> **Activity**: Transcribe exactly the line containing "## 追求创造：在无意义的宇宙中留下印记" and the remaining lines of the listing below, through the very last.

════════════════════

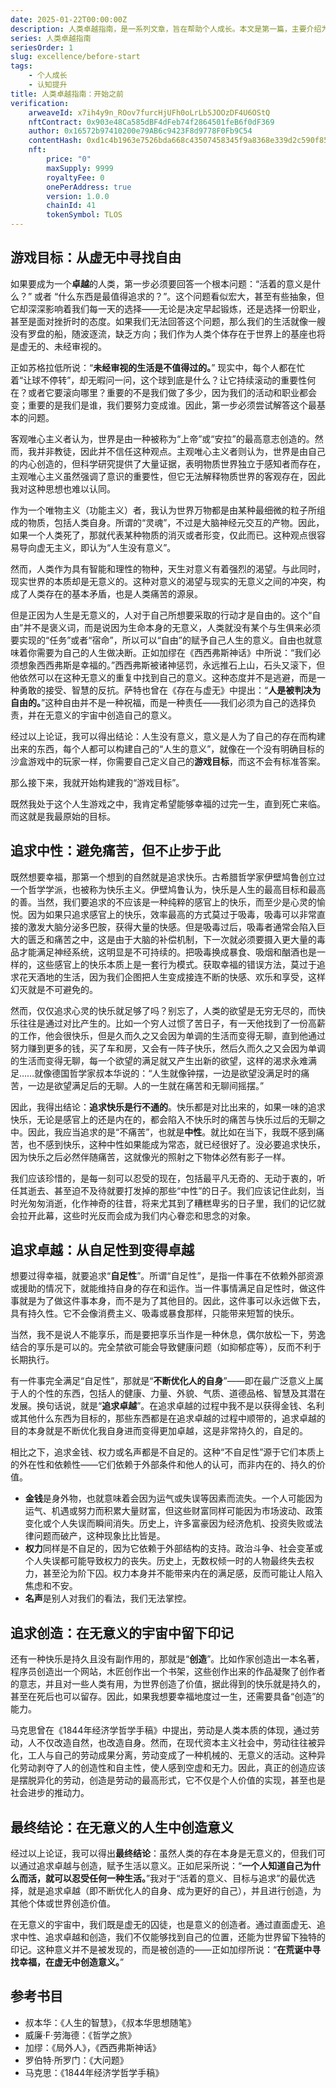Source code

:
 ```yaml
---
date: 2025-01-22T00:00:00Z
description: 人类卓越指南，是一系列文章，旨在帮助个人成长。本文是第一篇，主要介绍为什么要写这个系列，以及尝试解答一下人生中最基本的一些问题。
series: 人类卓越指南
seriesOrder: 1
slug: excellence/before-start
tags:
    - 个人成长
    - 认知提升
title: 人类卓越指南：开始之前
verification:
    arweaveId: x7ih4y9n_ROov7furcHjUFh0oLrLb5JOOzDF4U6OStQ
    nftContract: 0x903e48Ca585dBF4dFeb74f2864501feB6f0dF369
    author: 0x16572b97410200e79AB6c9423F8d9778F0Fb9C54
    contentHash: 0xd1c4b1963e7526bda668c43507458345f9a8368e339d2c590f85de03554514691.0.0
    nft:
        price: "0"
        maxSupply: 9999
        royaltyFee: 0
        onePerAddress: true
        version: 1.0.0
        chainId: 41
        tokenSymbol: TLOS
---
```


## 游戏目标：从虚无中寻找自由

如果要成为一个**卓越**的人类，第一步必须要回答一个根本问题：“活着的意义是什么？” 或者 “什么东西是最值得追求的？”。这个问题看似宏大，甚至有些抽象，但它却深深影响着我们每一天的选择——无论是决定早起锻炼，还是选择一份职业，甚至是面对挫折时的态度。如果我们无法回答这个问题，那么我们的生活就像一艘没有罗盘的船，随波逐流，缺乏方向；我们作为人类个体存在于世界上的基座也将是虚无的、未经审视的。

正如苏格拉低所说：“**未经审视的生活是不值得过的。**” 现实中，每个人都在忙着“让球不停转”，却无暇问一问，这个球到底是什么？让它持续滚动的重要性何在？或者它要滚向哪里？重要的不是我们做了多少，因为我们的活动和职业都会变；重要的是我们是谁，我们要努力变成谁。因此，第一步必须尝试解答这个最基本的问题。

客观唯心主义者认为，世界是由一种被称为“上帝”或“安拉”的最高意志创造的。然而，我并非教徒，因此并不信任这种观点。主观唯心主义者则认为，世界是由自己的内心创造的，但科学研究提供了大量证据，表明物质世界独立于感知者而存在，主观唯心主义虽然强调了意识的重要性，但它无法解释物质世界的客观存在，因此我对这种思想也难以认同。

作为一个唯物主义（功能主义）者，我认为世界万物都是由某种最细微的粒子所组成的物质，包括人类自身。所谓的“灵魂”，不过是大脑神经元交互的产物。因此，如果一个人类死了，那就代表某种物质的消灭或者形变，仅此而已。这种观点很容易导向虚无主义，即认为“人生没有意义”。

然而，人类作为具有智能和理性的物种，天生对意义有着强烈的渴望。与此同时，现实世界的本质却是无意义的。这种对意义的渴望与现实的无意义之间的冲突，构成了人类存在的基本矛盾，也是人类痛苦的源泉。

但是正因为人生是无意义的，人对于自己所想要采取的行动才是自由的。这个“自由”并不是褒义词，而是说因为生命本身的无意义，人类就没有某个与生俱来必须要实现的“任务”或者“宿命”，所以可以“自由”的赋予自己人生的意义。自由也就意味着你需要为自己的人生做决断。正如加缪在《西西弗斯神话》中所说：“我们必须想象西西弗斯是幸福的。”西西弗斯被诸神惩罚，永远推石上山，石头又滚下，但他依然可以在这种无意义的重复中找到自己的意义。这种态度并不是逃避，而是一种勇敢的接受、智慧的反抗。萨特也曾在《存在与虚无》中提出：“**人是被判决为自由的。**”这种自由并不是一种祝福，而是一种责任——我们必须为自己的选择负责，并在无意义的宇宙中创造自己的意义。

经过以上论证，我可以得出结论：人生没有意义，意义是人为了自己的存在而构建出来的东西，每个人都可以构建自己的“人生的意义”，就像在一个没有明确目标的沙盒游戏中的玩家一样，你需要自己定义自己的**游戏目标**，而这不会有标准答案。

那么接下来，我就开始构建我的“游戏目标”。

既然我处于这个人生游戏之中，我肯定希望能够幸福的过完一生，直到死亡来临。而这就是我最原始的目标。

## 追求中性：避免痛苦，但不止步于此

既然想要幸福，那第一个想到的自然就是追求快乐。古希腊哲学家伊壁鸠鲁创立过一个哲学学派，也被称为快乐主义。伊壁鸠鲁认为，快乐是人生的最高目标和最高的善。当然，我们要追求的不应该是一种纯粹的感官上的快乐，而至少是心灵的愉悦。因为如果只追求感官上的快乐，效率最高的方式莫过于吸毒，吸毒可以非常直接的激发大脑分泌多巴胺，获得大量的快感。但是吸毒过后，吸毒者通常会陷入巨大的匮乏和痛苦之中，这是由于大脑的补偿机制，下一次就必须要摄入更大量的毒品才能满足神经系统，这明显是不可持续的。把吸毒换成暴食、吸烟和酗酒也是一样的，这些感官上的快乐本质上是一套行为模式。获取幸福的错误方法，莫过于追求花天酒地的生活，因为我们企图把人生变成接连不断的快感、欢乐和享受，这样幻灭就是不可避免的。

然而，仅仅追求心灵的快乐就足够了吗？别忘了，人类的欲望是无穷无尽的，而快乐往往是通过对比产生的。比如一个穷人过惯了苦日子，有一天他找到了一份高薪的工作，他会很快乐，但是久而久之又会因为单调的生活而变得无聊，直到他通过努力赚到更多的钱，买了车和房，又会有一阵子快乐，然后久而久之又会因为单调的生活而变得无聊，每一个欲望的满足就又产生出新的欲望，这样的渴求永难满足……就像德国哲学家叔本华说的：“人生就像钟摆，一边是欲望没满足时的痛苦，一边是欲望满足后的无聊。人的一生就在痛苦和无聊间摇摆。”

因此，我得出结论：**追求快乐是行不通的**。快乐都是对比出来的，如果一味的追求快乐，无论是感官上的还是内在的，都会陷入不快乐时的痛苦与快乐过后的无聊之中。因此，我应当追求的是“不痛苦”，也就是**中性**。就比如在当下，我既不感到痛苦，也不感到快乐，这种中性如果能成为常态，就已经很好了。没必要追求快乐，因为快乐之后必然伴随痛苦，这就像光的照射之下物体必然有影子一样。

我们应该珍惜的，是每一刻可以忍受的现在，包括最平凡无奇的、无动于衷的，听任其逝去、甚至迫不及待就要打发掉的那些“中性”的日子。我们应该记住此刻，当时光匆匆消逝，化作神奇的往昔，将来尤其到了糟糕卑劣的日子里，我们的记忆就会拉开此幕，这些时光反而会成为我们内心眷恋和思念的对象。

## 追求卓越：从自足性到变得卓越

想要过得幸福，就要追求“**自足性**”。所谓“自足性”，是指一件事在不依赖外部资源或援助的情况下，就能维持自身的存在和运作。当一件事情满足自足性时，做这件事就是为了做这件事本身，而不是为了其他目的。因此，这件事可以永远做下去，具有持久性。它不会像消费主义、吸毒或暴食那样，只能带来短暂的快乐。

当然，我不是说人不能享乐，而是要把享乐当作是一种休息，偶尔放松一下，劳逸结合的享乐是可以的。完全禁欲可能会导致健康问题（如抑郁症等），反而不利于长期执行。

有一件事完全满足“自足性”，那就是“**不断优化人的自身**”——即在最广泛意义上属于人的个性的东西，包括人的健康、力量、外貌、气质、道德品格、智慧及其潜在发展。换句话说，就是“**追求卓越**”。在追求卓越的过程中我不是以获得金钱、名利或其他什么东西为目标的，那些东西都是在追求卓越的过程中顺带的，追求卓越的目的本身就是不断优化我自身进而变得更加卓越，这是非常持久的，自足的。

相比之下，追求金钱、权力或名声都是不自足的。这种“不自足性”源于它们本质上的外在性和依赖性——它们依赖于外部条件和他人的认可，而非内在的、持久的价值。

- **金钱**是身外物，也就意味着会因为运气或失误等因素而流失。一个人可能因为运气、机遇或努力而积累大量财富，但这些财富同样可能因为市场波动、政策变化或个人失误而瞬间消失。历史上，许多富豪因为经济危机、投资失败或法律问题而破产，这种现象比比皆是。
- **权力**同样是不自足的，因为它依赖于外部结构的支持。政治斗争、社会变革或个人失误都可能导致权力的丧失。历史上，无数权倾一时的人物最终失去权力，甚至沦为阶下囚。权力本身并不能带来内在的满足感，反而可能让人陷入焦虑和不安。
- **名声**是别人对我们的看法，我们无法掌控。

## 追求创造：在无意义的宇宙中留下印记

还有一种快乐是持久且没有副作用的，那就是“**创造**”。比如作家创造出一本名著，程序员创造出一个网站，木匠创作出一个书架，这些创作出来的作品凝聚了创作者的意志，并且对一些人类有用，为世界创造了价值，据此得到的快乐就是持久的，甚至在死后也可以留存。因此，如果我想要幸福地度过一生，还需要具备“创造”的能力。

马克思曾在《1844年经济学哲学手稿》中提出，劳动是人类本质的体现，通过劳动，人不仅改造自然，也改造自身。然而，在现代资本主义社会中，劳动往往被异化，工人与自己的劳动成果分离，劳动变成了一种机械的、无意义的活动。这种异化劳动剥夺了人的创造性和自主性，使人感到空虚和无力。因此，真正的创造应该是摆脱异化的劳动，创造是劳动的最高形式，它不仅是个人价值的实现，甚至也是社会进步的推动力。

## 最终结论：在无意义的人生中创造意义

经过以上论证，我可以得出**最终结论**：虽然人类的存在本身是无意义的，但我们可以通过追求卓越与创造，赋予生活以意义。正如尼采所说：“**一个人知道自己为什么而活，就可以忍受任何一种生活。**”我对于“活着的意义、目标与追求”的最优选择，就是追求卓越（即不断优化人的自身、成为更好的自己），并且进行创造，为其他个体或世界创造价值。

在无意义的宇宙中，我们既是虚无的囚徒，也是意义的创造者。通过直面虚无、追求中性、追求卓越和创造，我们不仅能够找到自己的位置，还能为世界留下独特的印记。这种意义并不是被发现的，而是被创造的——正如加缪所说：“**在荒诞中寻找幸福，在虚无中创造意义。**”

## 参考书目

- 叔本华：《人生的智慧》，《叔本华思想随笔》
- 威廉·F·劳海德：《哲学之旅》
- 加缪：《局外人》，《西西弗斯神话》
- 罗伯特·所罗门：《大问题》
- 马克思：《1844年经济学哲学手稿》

════════════════════

> **Task output**:
## 追求创造：在无意义的宇宙中留下印记

还有一种快乐是持久且没有副作用的，那就是“**创造**”。比如作家创造出一本名著，程序员创造出一个网站，木匠创作出一个书架，这些创作出来的作品凝聚了创作者的意志，并且对一些人类有用，为世界创造了价值，据此得到的快乐就是持久的，甚至在死后也可以留存。因此，如果我想要幸福地度过一生，还需要具备“创造”的能力。

马克思曾在《1844年经济学哲学手稿》中提出，劳动是人类本质的体现，通过劳动，人不仅改造自然，也改造自身。然而，在现代资本主义社会中，劳动往往被异化，工人与自己的劳动成果分离，劳动变成了一种机械的、无意义的活动。这种异化劳动剥夺了人的创造性和自主性，使人感到空虚和无力。因此，真正的创造应该是摆脱异化的劳动，创造是劳动的最高形式，它不仅是个人价值的实现，甚至也是社会进步的推动力。

## 最终结论：在无意义的人生中创造意义

经过以上论证，我可以得出**最终结论**：虽然人类的存在本身是无意义的，但我们可以通过追求卓越与创造，赋予生活以意义。正如尼采所说：“**一个人知道自己为什么而活，就可以忍受任何一种生活。**”我对于“活着的意义、目标与追求”的最优选择，就是追求卓越（即不断优化人的自身、成为更好的自己），并且进行创造，为其他个体或世界创造价值。

在无意义的宇宙中，我们既是虚无的囚徒，也是意义的创造者。通过直面虚无、追求中性、追求卓越和创造，我们不仅能够找到自己的位置，还能为世界留下独特的印记。这种意义并不是被发现的，而是被创造的——正如加缪所说：“**在荒诞中寻找幸福，在虚无中创造意义。**”

## 参考书目

- 叔本华：《人生的智慧》，《叔本华思想随笔》
- 威廉·F·劳海德：《哲学之旅》
- 加缪：《局外人》，《西西弗斯神话》
- 罗伯特·所罗门：《大问题》
- 马克思：《1844年经济学哲学手稿》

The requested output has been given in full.